##### Data for this exercise #####

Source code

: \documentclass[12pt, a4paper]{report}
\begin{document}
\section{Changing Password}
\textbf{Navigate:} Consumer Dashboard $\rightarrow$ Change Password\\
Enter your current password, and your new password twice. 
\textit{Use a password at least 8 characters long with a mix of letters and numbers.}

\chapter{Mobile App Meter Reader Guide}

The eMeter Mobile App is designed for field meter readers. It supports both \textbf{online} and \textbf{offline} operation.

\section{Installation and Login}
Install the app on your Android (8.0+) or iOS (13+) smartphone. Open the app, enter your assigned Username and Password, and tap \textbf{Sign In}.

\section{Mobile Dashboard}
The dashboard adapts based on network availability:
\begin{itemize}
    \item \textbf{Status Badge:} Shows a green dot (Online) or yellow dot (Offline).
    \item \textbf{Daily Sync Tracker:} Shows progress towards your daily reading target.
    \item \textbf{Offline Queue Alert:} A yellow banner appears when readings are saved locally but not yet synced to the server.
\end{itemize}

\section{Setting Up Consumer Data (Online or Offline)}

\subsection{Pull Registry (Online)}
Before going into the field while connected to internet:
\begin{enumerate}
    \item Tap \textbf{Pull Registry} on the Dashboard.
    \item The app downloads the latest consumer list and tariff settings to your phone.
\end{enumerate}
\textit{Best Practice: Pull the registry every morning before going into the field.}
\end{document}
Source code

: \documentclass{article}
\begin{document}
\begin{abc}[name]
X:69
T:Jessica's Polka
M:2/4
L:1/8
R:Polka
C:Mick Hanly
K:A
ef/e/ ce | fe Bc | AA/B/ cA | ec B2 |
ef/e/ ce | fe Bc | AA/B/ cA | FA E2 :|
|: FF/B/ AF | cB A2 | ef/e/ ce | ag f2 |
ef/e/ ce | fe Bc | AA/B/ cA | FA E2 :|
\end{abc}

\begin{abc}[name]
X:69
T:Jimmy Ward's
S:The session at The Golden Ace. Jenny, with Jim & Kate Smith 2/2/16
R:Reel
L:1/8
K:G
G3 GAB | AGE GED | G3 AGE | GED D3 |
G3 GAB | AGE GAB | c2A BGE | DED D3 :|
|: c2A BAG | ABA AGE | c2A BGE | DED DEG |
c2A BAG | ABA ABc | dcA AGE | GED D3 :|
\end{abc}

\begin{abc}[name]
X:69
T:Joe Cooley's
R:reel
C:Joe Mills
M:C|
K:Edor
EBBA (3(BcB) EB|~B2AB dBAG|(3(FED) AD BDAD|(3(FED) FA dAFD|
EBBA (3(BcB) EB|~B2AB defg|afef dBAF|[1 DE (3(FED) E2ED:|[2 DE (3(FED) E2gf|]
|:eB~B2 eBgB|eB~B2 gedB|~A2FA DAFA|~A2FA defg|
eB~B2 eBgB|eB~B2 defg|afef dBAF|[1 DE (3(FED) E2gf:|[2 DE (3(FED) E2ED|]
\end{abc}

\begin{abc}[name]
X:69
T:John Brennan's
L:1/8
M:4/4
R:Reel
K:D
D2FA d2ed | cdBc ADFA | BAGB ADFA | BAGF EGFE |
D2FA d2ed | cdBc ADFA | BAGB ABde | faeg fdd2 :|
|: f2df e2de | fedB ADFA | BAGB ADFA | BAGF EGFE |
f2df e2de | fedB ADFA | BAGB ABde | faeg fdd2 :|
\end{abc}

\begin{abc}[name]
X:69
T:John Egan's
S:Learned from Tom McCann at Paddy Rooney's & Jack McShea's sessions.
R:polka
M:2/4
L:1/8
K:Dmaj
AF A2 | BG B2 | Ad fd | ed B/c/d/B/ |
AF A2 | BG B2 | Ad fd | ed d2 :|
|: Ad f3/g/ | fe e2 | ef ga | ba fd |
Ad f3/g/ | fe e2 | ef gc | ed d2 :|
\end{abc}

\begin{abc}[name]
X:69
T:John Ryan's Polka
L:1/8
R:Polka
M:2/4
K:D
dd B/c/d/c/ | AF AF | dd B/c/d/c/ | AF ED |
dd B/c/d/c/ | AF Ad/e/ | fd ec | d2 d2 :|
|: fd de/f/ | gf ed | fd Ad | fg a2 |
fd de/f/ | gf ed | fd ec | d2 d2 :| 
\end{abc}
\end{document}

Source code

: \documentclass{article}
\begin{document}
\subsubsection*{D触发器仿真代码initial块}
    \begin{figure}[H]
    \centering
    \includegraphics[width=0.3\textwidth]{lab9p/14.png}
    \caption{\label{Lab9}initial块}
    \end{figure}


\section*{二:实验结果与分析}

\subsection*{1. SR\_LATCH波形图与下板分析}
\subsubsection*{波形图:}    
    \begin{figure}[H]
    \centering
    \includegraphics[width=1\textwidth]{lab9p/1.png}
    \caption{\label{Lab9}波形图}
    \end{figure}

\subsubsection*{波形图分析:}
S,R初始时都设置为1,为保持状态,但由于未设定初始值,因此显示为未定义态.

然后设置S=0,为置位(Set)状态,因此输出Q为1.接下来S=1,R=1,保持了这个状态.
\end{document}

#####

#### Activity
From the entries above, copy each line holding "your".

#### The answer
Enter your current password, and your new password twice. 
Install the app on your Android (8.0+) or iOS (13+) smartphone. Open the app, enter your assigned Username and Password, and tap \textbf{Sign In}.
    \item \textbf{Daily Sync Tracker:} Shows progress towards your daily reading target.
    \item The app downloads the latest consumer list and tariff settings to your phone.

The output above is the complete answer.